[DAGCombine] Refactor DAGCombiner::ReduceLoadWidth. NFCI

Update code comments in DAGCombiner::ReduceLoadWidth and refactor the handling of SRL a bit. The refactoring is done with the intent of adding support for folding away SRA by using SEXTLOAD in a follow-up patch. The function is also renamed as DAGCombiner::reduceLoadWidth. Differential Revision: https://reviews.llvm.org/D117104
llvm · Jan 16, 2022 · 9f237c9 · 9f237c9
1 parent 37e6496
commit 9f237c9
Showing 1 changed file with 104 additions and 81 deletions.
diff --git a/llvm/lib/CodeGen/SelectionDAG/DAGCombiner.cpp b/llvm/lib/CodeGen/SelectionDAG/DAGCombiner.cpp
@@ -593,7 +593,7 @@ namespace {
     SDValue MatchRotate(SDValue LHS, SDValue RHS, const SDLoc &DL);
     SDValue MatchLoadCombine(SDNode *N);
     SDValue mergeTruncStores(StoreSDNode *N);
-    SDValue ReduceLoadWidth(SDNode *N);
+    SDValue reduceLoadWidth(SDNode *N);
     SDValue ReduceLoadOpStoreWidth(SDNode *N);
     SDValue splitMergedValStore(StoreSDNode *ST);
     SDValue TransformFPLoadStorePair(SDNode *N);
@@ -5624,7 +5624,7 @@ bool DAGCombiner::BackwardsPropagateMask(SDNode *N) {
       if (And.getOpcode() == ISD ::AND)
         And = SDValue(
             DAG.UpdateNodeOperands(And.getNode(), SDValue(Load, 0), MaskOp), 0);
-      SDValue NewLoad = ReduceLoadWidth(And.getNode());
+      SDValue NewLoad = reduceLoadWidth(And.getNode());
       assert(NewLoad &&
              "Shouldn't be masking the load if it can't be narrowed");
       CombineTo(Load, NewLoad, NewLoad.getValue(1));
@@ -6024,7 +6024,7 @@ SDValue DAGCombiner::visitAND(SDNode *N) {
   if (!VT.isVector() && N1C && (N0.getOpcode() == ISD::LOAD ||
                                 (N0.getOpcode() == ISD::ANY_EXTEND &&
                                  N0.getOperand(0).getOpcode() == ISD::LOAD))) {
-    if (SDValue Res = ReduceLoadWidth(N)) {
+    if (SDValue Res = reduceLoadWidth(N)) {
       LoadSDNode *LN0 = N0->getOpcode() == ISD::ANY_EXTEND
         ? cast<LoadSDNode>(N0.getOperand(0)) : cast<LoadSDNode>(N0);
       AddToWorklist(N);
@@ -9140,7 +9140,7 @@ SDValue DAGCombiner::visitSRL(SDNode *N) {
       return NewSRL;
 
   // Attempt to convert a srl of a load into a narrower zero-extending load.

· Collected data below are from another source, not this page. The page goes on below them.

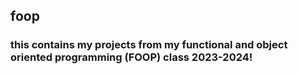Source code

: ## foop 
### this contains my projects from my functional and object oriented programming (FOOP) class 2023-2024!
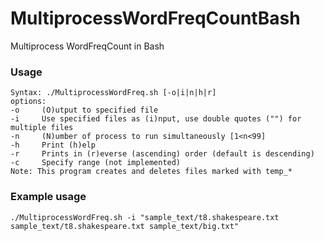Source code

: # MultiprocessWordFreqCountBash
Multiprocess WordFreqCount in Bash

### Usage

    Syntax: ./MultiprocessWordFreq.sh [-o|i|n|h|r]
    options:
    -o     (O)utput to specified file
    -i     Use specified files as (i)nput, use double quotes ("") for multiple files
    -n     (N)umber of process to run simultaneously [1<n<99]
    -h     Print (h)elp
    -r     Prints in (r)everse (ascending) order (default is descending)
    -c     Specify range (not implemented)
    Note: This program creates and deletes files marked with temp_*

### Example usage

`./MultiprocessWordFreq.sh -i "sample_text/t8.shakespeare.txt sample_text/t8.shakespeare.txt sample_text/big.txt"`
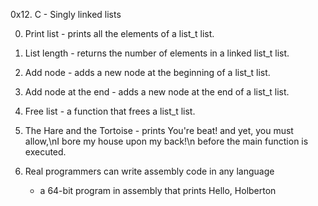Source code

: 0x12. C - Singly linked lists

0. Print list - prints all the elements of a list_t list.

1. List length - returns the number of elements in a linked list_t list.

2. Add node -  adds a new node at the beginning of a list_t list.

3. Add node at the end - adds a new node at the end of a list_t list.

4. Free list - a function that frees a list_t list.

5. The Hare and the Tortoise - prints You're beat! and yet, you must allow,\nI bore my house upon my back!\n before the main function is executed.

6. Real programmers can write assembly code in any language
   - a 64-bit program in assembly that prints Hello, Holberton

-  if (SDValue NarrowLoad = ReduceLoadWidth(N))
+  if (SDValue NarrowLoad = reduceLoadWidth(N))
     return NarrowLoad;
 
   // Here is a common situation. We want to optimize:
@@ -11357,7 +11357,7 @@ SDValue DAGCombiner::visitSIGN_EXTEND(SDNode *N) {
   if (N0.getOpcode() == ISD::TRUNCATE) {
     // fold (sext (truncate (load x))) -> (sext (smaller load x))

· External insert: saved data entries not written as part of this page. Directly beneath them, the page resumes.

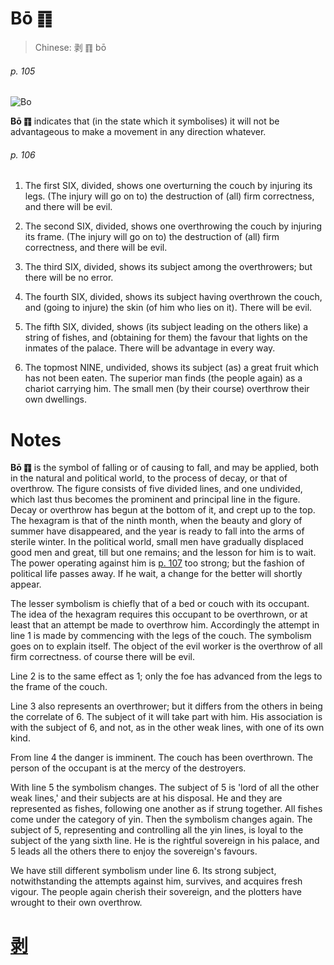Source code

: # Bō ䷖

> Chinese: 剥 ䷖ bō

###### p. 105

![Bo](https://88o.io/wp-content/uploads/2018/09/23-e589a5bo.jpg)

**Bō ䷖** indicates that (in the state which it symbolises) it will not be advantageous to make a movement in any direction whatever.

###### p. 106

1. The first SIX, divided, shows one overturning the couch by injuring its legs. (The injury will go on to) the destruction of (all) firm correctness, and there will be evil.

2. The second SIX, divided, shows one overthrowing the couch by injuring its frame. (The injury will go on to) the destruction of (all) firm correctness, and there will be evil.

3. The third SIX, divided, shows its subject among the overthrowers; but there will be no error.

4. The fourth SIX, divided, shows its subject having overthrown the couch, and (going to injure) the skin (of him who lies on it). There will be evil.

5. The fifth SIX, divided, shows (its subject leading on the others like) a string of fishes, and (obtaining for them) the favour that lights on the inmates of the palace. There will be advantage in every way.

6. The topmost NINE, undivided, shows its subject (as) a great fruit which has not been eaten. The superior man finds (the people again) as a chariot carrying him. The small men (by their course) overthrow their own dwellings.

# Notes

**Bō ䷖** is the symbol of falling or of causing to fall, and may be applied, both in the natural and political world, to the process of decay, or that of overthrow. The figure consists of five divided lines, and one undivided, which last thus becomes the prominent and principal line in the figure. Decay or overthrow has begun at the bottom of it, and crept up to the top. The hexagram is that of the ninth month, when the beauty and glory of summer have disappeared, and the year is ready to fall into the arms of sterile winter. In the political world, small men have gradually displaced good men and great, till but one remains; and the lesson for him is to wait. The power operating against him is [p. 107](e5a48dfu.md#p-107) too strong; but the fashion of political life passes away. If he wait, a change for the better will shortly appear.

The lesser symbolism is chiefly that of a bed or couch with its occupant. The idea of the hexagram requires this occupant to be overthrown, or at least that an attempt be made to overthrow him. Accordingly the attempt in line 1 is made by commencing with the legs of the couch. The symbolism goes on to explain itself. The object of the evil worker is the overthrow of all firm correctness. of course there will be evil.

Line 2 is to the same effect as 1; only the foe has advanced from the legs to the frame of the couch.

Line 3 also represents an overthrower; but it differs from the others in being the correlate of 6. The subject of it will take part with him. His association is with the subject of 6, and not, as in the other weak lines, with one of its own kind.

From line 4 the danger is imminent. The couch has been overthrown. The person of the occupant is at the mercy of the destroyers.

With line 5 the symbolism changes. The subject of 5 is 'lord of all the other weak lines,' and their subjects are at his disposal. He and they are represented as fishes, following one another as if strung together. All fishes come under the category of yin. Then the symbolism changes again. The subject of 5, representing and controlling all the yin lines, is loyal to the subject of the yang sixth line. He is the rightful sovereign in his palace, and 5 leads all the others there to enjoy the sovereign's favours.

We have still different symbolism under line 6. Its strong subject, notwithstanding the attempts against him, survives, and acquires fresh vigour. The people again cherish their sovereign, and the plotters have wrought to their own overthrow.

# [剥](./e589a5bo_cn.md)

     // fold (sext (truncate (srl (load x), c))) -> (sext (smaller load (x+c/n)))
-    if (SDValue NarrowLoad = ReduceLoadWidth(N0.getNode())) {
+    if (SDValue NarrowLoad = reduceLoadWidth(N0.getNode())) {
       SDNode *oye = N0.getOperand(0).getNode();
       if (NarrowLoad.getNode() != N0.getNode()) {
         CombineTo(N0.getNode(), NarrowLoad);
@@ -11621,7 +11621,7 @@ SDValue DAGCombiner::visitZERO_EXTEND(SDNode *N) {
   if (N0.getOpcode() == ISD::TRUNCATE) {
     // fold (zext (truncate (load x))) -> (zext (smaller load x))
     // fold (zext (truncate (srl (load x), c))) -> (zext (smaller load (x+c/n)))
-    if (SDValue NarrowLoad = ReduceLoadWidth(N0.getNode())) {
+    if (SDValue NarrowLoad = reduceLoadWidth(N0.getNode())) {
       SDNode *oye = N0.getOperand(0).getNode();
       if (NarrowLoad.getNode() != N0.getNode()) {
         CombineTo(N0.getNode(), NarrowLoad);
@@ -11864,7 +11864,7 @@ SDValue DAGCombiner::visitANY_EXTEND(SDNode *N) {
   // fold (aext (truncate (load x))) -> (aext (smaller load x))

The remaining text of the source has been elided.